- _ACTIVITY_
Among the entries below, how many lines hold "Branch"? Reply with the number only.

**** DATASET

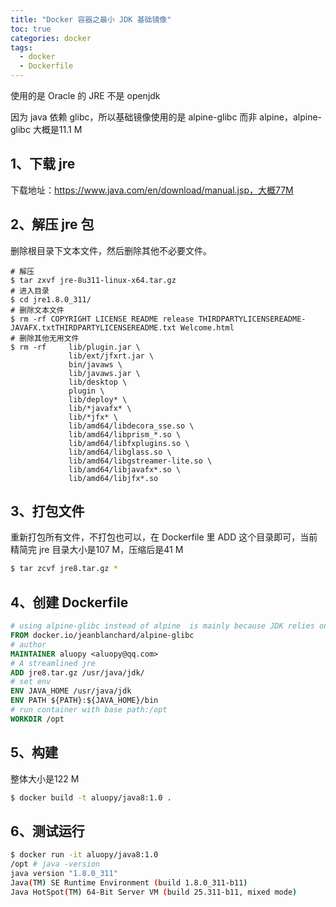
 ```yaml
---
title: "Docker 容器之最小 JDK 基础镜像"
toc: true
categories: docker
tags:
  - docker
  - Dockerfile
---
```


使用的是 Oracle 的 JRE 不是 openjdk

因为 java 依赖 glibc，所以基础镜像使用的是 alpine-glibc 而非 alpine，alpine-glibc 大概是11.1 M

## 1、下载 jre

下载地址：https://www.java.com/en/download/manual.jsp，大概77M

## 2、解压 jre 包

删除根目录下文本文件，然后删除其他不必要文件。

```shell
# 解压
$ tar zxvf jre-8u311-linux-x64.tar.gz
# 进入目录
$ cd jre1.8.0_311/
# 删除文本文件
$ rm -rf COPYRIGHT LICENSE README release THIRDPARTYLICENSEREADME-JAVAFX.txtTHIRDPARTYLICENSEREADME.txt Welcome.html
# 删除其他无用文件
$ rm -rf     lib/plugin.jar \
             lib/ext/jfxrt.jar \
             bin/javaws \
             lib/javaws.jar \
             lib/desktop \
             plugin \
             lib/deploy* \
             lib/*javafx* \
             lib/*jfx* \
             lib/amd64/libdecora_sse.so \
             lib/amd64/libprism_*.so \
             lib/amd64/libfxplugins.so \
             lib/amd64/libglass.so \
             lib/amd64/libgstreamer-lite.so \
             lib/amd64/libjavafx*.so \
             lib/amd64/libjfx*.so
```

## 3、打包文件

重新打包所有文件，不打包也可以，在 Dockerfile 里 ADD 这个目录即可，当前精简完 jre 目录大小是107 M，压缩后是41 M

```bash
$ tar zcvf jre8.tar.gz *
```

## 4、创建 Dockerfile

```dockerfile
# using alpine-glibc instead of alpine  is mainly because JDK relies on glibc
FROM docker.io/jeanblanchard/alpine-glibc
# author
MAINTAINER aluopy <aluopy@qq.com>
# A streamlined jre
ADD jre8.tar.gz /usr/java/jdk/
# set env
ENV JAVA_HOME /usr/java/jdk
ENV PATH ${PATH}:${JAVA_HOME}/bin
# run container with base path:/opt
WORKDIR /opt
```

## 5、构建

整体大小是122 M

```bash
$ docker build -t aluopy/java8:1.0 .
```

## 6、测试运行

```bash
$ docker run -it aluopy/java8:1.0
/opt # java -version
java version "1.8.0_311"
Java(TM) SE Runtime Environment (build 1.8.0_311-b11)
Java HotSpot(TM) 64-Bit Server VM (build 25.311-b11, mixed mode)
```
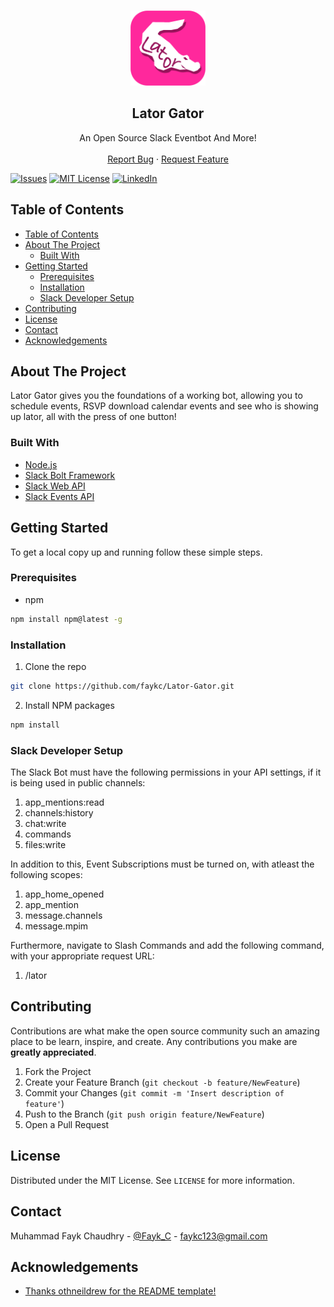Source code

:<!-- PROJECT LOGO -->
<br />
<p align="center">
  <a href="https://github.com/faykc/Lator-Gator/tree/feature/ReadMEUpdate">
    <img src="LatorPNG.png" alt="Logo" width="120" height="120">
  </a>

  <h2 align="center">Lator Gator</h2>
  <p align="center">
    An Open Source Slack Eventbot And More! 
    <br />
    <br />
    <a href="https://github.com/faykc/Lator-Gator/issues">Report Bug</a>
    ·
    <a href="https://github.com/faykc/Lator-Gator/issues">Request Feature</a>
  </p>
</p>

[![Issues][issues-shield]][issues-url]
[![MIT License][license-shield]][license-url]
[![LinkedIn][linkedin-shield]][linkedin-url]


<!-- TABLE OF CONTENTS -->
## Table of Contents

- [Table of Contents](#table-of-contents)
- [About The Project](#about-the-project)
  - [Built With](#built-with)
- [Getting Started](#getting-started)
  - [Prerequisites](#prerequisites)
  - [Installation](#installation)
  - [Slack Developer Setup](#slack-developer-setup)
- [Contributing](#contributing)
- [License](#license)
- [Contact](#contact)
- [Acknowledgements](#acknowledgements)



<!-- ABOUT THE PROJECT -->
## About The Project

Lator Gator gives you the foundations of a working bot, allowing you to schedule events, RSVP download calendar events and see who is showing up lator, all with the press of one button!


### Built With

* [Node.js](https://nodejs.org/en/)
* [Slack Bolt Framework](https://github.com/slackapi/bolt)
* [Slack Web API](https://api.slack.com/web)
* [Slack Events API](https://api.slack.com/events)


<!-- GETTING STARTED -->
## Getting Started

To get a local copy up and running follow these simple steps.

### Prerequisites
* npm
```sh
npm install npm@latest -g
```

### Installation
 
1. Clone the repo
```sh
git clone https://github.com/faykc/Lator-Gator.git
```
2. Install NPM packages
```sh
npm install
```

### Slack Developer Setup
The Slack Bot must have the following permissions in your API settings, if it is being used in public channels:
1. app_mentions:read
2. channels:history
3. chat:write
4. commands
5. files:write

In addition to this, Event Subscriptions must be turned on, with atleast the following scopes:
1. app_home_opened
2. app_mention
3. message.channels
4. message.mpim

Furthermore, navigate to Slash Commands and add the following command, with your appropriate request URL:
1. /lator


<!-- CONTRIBUTING -->
## Contributing

Contributions are what make the open source community such an amazing place to be learn, inspire, and create. Any contributions you make are **greatly appreciated**.

1. Fork the Project
2. Create your Feature Branch (`git checkout -b feature/NewFeature`)
3. Commit your Changes (`git commit -m 'Insert description of feature'`)
4. Push to the Branch (`git push origin feature/NewFeature`)
5. Open a Pull Request



<!-- LICENSE -->
## License

Distributed under the MIT License. See `LICENSE` for more information.



<!-- CONTACT -->
## Contact

Muhammad Fayk Chaudhry - [@Fayk_C](https://twitter.com/fayk_c?lang=en) - faykc123@gmail.com


<!-- ACKNOWLEDGEMENTS -->
## Acknowledgements

* [Thanks othneildrew for the README template!](https://github.com/othneildrew/Best-README-Template/blob/master/BLANK_README.md)



<!-- MARKDOWN LINKS & IMAGES -->
<!-- https://www.markdownguide.org/basic-syntax/#reference-style-links -->
[issues-shield]: https://img.shields.io/github/issues/othneildrew/Best-README-Template.svg?style=flat-square
[issues-url]: https://github.com/othneildrew/Best-README-Template/issues
[license-shield]: https://img.shields.io/github/license/othneildrew/Best-README-Template.svg?style=flat-square
[license-url]: https://github.com/othneildrew/Best-README-Template/blob/master/LICENSE.txt
[linkedin-shield]: https://img.shields.io/badge/-LinkedIn-black.svg?style=flat-square&logo=linkedin&colorB=555
[linkedin-url]: https://linkedin.com/in/othneildrew
[product-screenshot]: images/screenshot.png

********

- _TASK ANSWER_
2